Serial Ciptaning Mintaraga Memiliki Pesan Untuk Mengalahkan Nafsu Bila Ingin Sukses Dalam Kehidupan
Surabaya – UPT Taman Budaya Surabaya bekerjasama dengan Dinas Kebudayaan dan Pariwisata Kulonprogo DIY menyelenggarakan panggung ekspresi yang diadakan di Gedung Kesenian Cak Durasim Gentengkali Surabaya Minggu (18/6).

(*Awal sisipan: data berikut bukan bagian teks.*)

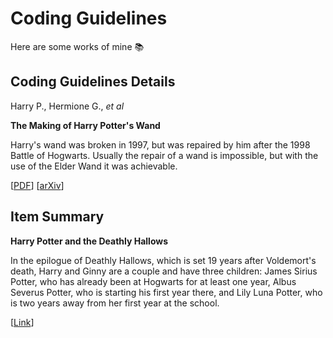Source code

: # Coding Guidelines

Here are some works of mine :books:

## Coding Guidelines Details



  Harry P., Hermione G., *et al*

  **The Making of Harry Potter's Wand**

  Harry's wand was broken in 1997, but was repaired by him after the 1998 Battle of Hogwarts. Usually the repair of a wand is impossible, but with the use of the Elder Wand it was achievable.

  [[PDF](https://www.google.com)] [[arXiv](https://arxiv.org)]



## Item Summary



  **Harry Potter and the Deathly Hallows**

  In the epilogue of Deathly Hallows, which is set 19 years after Voldemort's death, Harry and Ginny are a couple and have three children: James Sirius Potter, who has already been at Hogwarts for at least one year, Albus Severus Potter, who is starting his first year there, and Lily Luna Potter, who is two years away from her first year at the school.

  [[Link](https://www.google.com)]
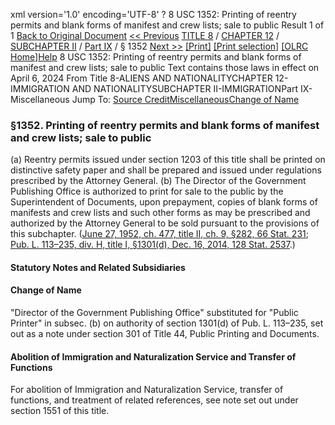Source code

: xml version='1.0' encoding='UTF-8' ?
8 USC 1352: Printing of reentry permits and blank forms of manifest and crew lists; sale to public
 Result 1 of 1
[Back to Original Document](/view.xhtml;jsessionid=6E791B1F2D19F08A5068DF0F448962F4)
[<< Previous](#)
 [TITLE 8](/view.xhtml;jsessionid=6E791B1F2D19F08A5068DF0F448962F4?req=granuleid%3AUSC-prelim-title8&saved=%7CZ3JhbnVsZWlkOlVTQy1wcmVsaW0tdGl0bGU4LXNlY3Rpb24xMzUy%7C%7C%7C0%7Cfalse%7Cprelim&edition=prelim) / [CHAPTER 12](/view.xhtml;jsessionid=6E791B1F2D19F08A5068DF0F448962F4?req=granuleid%3AUSC-prelim-title8-chapter12&saved=%7CZ3JhbnVsZWlkOlVTQy1wcmVsaW0tdGl0bGU4LXNlY3Rpb24xMzUy%7C%7C%7C0%7Cfalse%7Cprelim&edition=prelim) / [SUBCHAPTER II](/view.xhtml;jsessionid=6E791B1F2D19F08A5068DF0F448962F4?req=granuleid%3AUSC-prelim-title8-chapter12-subchapter2&saved=%7CZ3JhbnVsZWlkOlVTQy1wcmVsaW0tdGl0bGU4LXNlY3Rpb24xMzUy%7C%7C%7C0%7Cfalse%7Cprelim&edition=prelim) / [Part IX](/view.xhtml;jsessionid=6E791B1F2D19F08A5068DF0F448962F4?req=granuleid%3AUSC-prelim-title8-chapter12-subchapter2-part9&saved=%7CZ3JhbnVsZWlkOlVTQy1wcmVsaW0tdGl0bGU4LXNlY3Rpb24xMzUy%7C%7C%7C0%7Cfalse%7Cprelim&edition=prelim) / § 1352
 [Next >>](#)
[[Print]](#)
 [[Print selection]](#)
[[OLRC Home]](/browse.xhtml;jsessionid=6E791B1F2D19F08A5068DF0F448962F4)[Help](/navHelp.xhtml;jsessionid=6E791B1F2D19F08A5068DF0F448962F4)
8 USC 1352: Printing of reentry permits and blank forms of manifest and crew lists; sale to public
Text contains those laws in effect on April 6, 2024
From Title 8-ALIENS AND NATIONALITYCHAPTER 12-IMMIGRATION AND NATIONALITYSUBCHAPTER II-IMMIGRATIONPart IX-Miscellaneous
Jump To: [Source Credit](#sourcecredit)[Miscellaneous](#miscellaneous-note)[Change of Name](#changeofname-note)
### §1352. Printing of reentry permits and blank forms of manifest and crew lists; sale to public
(a) Reentry permits issued under section 1203 of this title shall be printed on distinctive safety paper and shall be prepared and issued under regulations prescribed by the Attorney General.
(b) The Director of the Government Publishing Office is authorized to print for sale to the public by the Superintendent of Documents, upon prepayment, copies of blank forms of manifests and crew lists and such other forms as may be prescribed and authorized by the Attorney General to be sold pursuant to the provisions of this subchapter.
([June 27, 1952, ch. 477, title II, ch. 9, §282, 66 Stat. 231](/statviewer.htm?volume=66&page=231); [Pub. L. 113–235, div. H, title I, §1301(d), Dec. 16, 2014, 128 Stat. 2537](/statviewer.htm?volume=128&page=2537).)
#### **Statutory Notes and Related Subsidiaries**
#### Change of Name
"Director of the Government Publishing Office" substituted for "Public Printer" in subsec. (b) on authority of section 1301(d) of Pub. L. 113–235, set out as a note under section 301 of Title 44, Public Printing and Documents.
#### Abolition of Immigration and Naturalization Service and Transfer of Functions
For abolition of Immigration and Naturalization Service, transfer of functions, and treatment of related references, see note set out under section 1551 of this title.
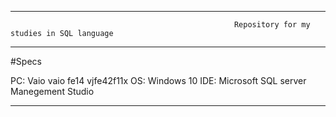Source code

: -------------------------------------------------------------------------------------------------------------------------------------------------------------------------

                                                      Repository for my studies in SQL language
                                                
-------------------------------------------------------------------------------------------------------------------------------------------------------------------------

#Specs

PC: Vaio vaio fe14 vjfe42f11x
OS: Windows 10
IDE: Microsoft SQL server Manegement Studio

-------------------------------------------------------------------------------------------------------------------------------------------------------------------------
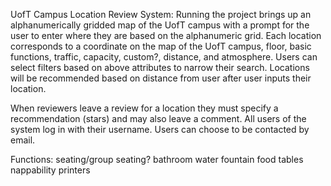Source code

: UofT Campus Location Review System:
Running the project brings up an alphanumerically gridded map of the UofT campus with a prompt for the user to enter where they are based on the alphanumeric grid. Each location corresponds to a coordinate on the map of the UofT campus, floor, basic functions, traffic, capacity, custom?, distance, and atmosphere. Users can select filters based on above attributes to narrow their search. Locations will be recommended based on distance from user after user inputs their location. 

When reviewers leave a review for a location they must specify a recommendation (stars) and may also leave a comment. All users of the system log in with their username. Users can choose to be contacted by email.

Functions:
  seating/group seating?
  bathroom
  water fountain
  food
  tables
  nappability
  printers
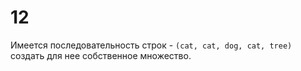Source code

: # 12

Имеется последовательность строк - `(cat, cat, dog, cat, tree)` создать для нее собственное множество.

Kepala UPT Taman Budaya, Ali Makruf dalam sambutannya mengatakan menghaturkan banyak terimaksih kepada Dinas Pariwisata Kulonprogo yang telah berkolaborasi dengan Disbudpar Jatim dan dilain kesempatan Disbudpar Jatim juga ingin bertandang ke Kulonprogo untuk berkolaborasi bersama. Sebelumnya, acara diawali dengan pertukaran cindramata antar kedua OPD yang membidangi pariwisata ini.
Kali ini pertunjukan menyajikan fragmentari Suroloyo Wrehaspati dalam Serial Ciptaning Mintaraga. Hasil karya Sutradara Herida Damarwulan. Yang memiliki pesan moral bahwa manusia harus bisa mengalahkan nafsunya apabila ingin sukses dalam hidupnya.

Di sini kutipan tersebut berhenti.